新選組屯所。すでに夜になっています。屯所の中では近藤を中心に、幹部会議が開かれています。近藤の正面には、右腕を怪我した斉藤が、傷口を痛そうに押さえながら座っています。「こうなったら、高台寺の裏手から鉄砲を撃ちかけ、ひるんだところを正面から切り込む。間違いなく勝てる。」と、高台寺襲撃を主張する土方ですが、近藤は「いや、ここは、様子を見よう。」と自重を促します。それを聞いて、「向うはあんたを殺そうとしているんだぞ。」と近藤の弱腰を非難する土方ですが、近藤は「真っ向からぶつかれば戦になる。京の町で、それは出来ん。」と理由を示して、あくまで自重論を変えません。それを聞いて、同意するように頷く井上に、「局長の言うとおりかも知れん。ここは、耐えるのが筋だ。」と賛意を示す永倉、その横で頷いている原田。その様子を見て、「皆さん、ご立派な方々ばかりだ。」とあきれかえっている土方。

ここでは、土方は鉄砲と言っていますが、子母澤寛の「新選組始末記」には大砲を撃ち掛けようと言ったとあります。これに対して近藤が事が大きくなりすぎるから止めようと言ったのは事実ですが、その代わりに策略でもって御陵衛士達を討ち取ろうと画策したのでした。つまり、伊東が近藤に策略を仕掛けたのではなく、近藤が伊東をおびき寄せたというのが実際だったようです。
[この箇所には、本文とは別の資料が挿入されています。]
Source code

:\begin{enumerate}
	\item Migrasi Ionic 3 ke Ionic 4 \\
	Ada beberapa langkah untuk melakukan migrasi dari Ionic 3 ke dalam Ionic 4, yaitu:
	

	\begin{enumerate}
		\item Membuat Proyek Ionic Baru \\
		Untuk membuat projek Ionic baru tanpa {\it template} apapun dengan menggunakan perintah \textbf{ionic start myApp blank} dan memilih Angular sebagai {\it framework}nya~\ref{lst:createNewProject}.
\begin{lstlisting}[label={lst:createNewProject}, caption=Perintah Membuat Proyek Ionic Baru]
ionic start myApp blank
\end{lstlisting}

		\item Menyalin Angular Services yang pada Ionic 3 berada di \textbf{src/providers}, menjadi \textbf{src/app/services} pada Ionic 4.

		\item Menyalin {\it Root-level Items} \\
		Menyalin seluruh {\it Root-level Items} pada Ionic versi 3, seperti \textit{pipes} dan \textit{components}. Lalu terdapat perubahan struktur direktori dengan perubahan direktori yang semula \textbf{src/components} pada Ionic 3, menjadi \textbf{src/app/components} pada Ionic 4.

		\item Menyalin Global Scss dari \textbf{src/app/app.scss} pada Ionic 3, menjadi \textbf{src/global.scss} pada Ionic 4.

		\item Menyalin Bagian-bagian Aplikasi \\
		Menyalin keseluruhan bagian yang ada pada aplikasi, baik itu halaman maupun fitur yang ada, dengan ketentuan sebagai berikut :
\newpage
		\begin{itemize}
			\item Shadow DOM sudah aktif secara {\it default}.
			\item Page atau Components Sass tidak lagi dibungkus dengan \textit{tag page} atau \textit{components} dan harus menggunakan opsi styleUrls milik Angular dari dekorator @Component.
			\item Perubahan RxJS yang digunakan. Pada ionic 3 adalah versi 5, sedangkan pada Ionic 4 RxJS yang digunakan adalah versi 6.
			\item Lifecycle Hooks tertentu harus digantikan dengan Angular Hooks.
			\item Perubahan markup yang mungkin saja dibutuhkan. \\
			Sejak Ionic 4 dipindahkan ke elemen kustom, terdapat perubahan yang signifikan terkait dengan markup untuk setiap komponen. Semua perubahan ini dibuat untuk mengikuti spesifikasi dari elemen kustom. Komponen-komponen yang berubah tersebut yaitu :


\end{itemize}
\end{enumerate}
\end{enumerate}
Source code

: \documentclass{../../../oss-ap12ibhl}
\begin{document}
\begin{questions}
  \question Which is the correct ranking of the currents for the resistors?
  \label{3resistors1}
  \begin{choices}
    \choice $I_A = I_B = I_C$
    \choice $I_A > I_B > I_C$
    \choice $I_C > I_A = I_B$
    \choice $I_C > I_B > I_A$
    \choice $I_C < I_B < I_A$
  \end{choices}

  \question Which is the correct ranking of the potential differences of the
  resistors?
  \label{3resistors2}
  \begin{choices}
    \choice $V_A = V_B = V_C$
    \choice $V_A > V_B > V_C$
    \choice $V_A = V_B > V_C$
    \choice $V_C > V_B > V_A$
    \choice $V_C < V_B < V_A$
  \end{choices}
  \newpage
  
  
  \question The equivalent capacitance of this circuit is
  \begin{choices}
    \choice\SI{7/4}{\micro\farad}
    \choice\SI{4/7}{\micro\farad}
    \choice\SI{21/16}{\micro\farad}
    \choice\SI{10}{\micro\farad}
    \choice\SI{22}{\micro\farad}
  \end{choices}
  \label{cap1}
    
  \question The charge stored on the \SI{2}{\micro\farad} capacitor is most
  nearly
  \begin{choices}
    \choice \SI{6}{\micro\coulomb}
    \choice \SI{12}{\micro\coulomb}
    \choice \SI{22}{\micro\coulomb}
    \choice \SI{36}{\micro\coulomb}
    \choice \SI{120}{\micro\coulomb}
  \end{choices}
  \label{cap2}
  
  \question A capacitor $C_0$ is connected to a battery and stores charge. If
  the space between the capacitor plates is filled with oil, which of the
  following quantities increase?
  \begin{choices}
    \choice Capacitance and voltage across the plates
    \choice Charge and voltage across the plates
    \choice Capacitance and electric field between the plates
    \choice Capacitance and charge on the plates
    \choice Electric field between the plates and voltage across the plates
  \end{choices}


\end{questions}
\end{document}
御陵衛士屯所。伊東の部屋に、篠原と加納が居ます。「こうなったら、先手を打って、こちらから仕掛けましょう。」と叫ぶ篠原に、「いずれにせよ、事が大きくなれば、それだけ無駄な血が流れる。ここは私が行って、近藤君と直接話を付けてくる。」と冷静に答える伊東。それを聞いて、「危険です。」と気色ばむ加納に、伊東は「一対一で会おうと持ちかける、近藤君なら、きっと乗ってくる。」と答えて立ち上がり、「私も近藤君も刀を預けたところで話に入り、油断を誘ったところで、懐に隠し持った短刀で、刺し殺す。」と自ら暗殺者となる事を宣言します。「しかし、それは、」となおも止めようとする加納に伊東は、「確かに卑怯だ。しかし、加納君。私は志を果たす為なら、どんな手も使う。」と断固とした調子で言い切ります。「そんな事は、国の行く末に比べれば、些末な事なのだ。」と静かに語る伊東。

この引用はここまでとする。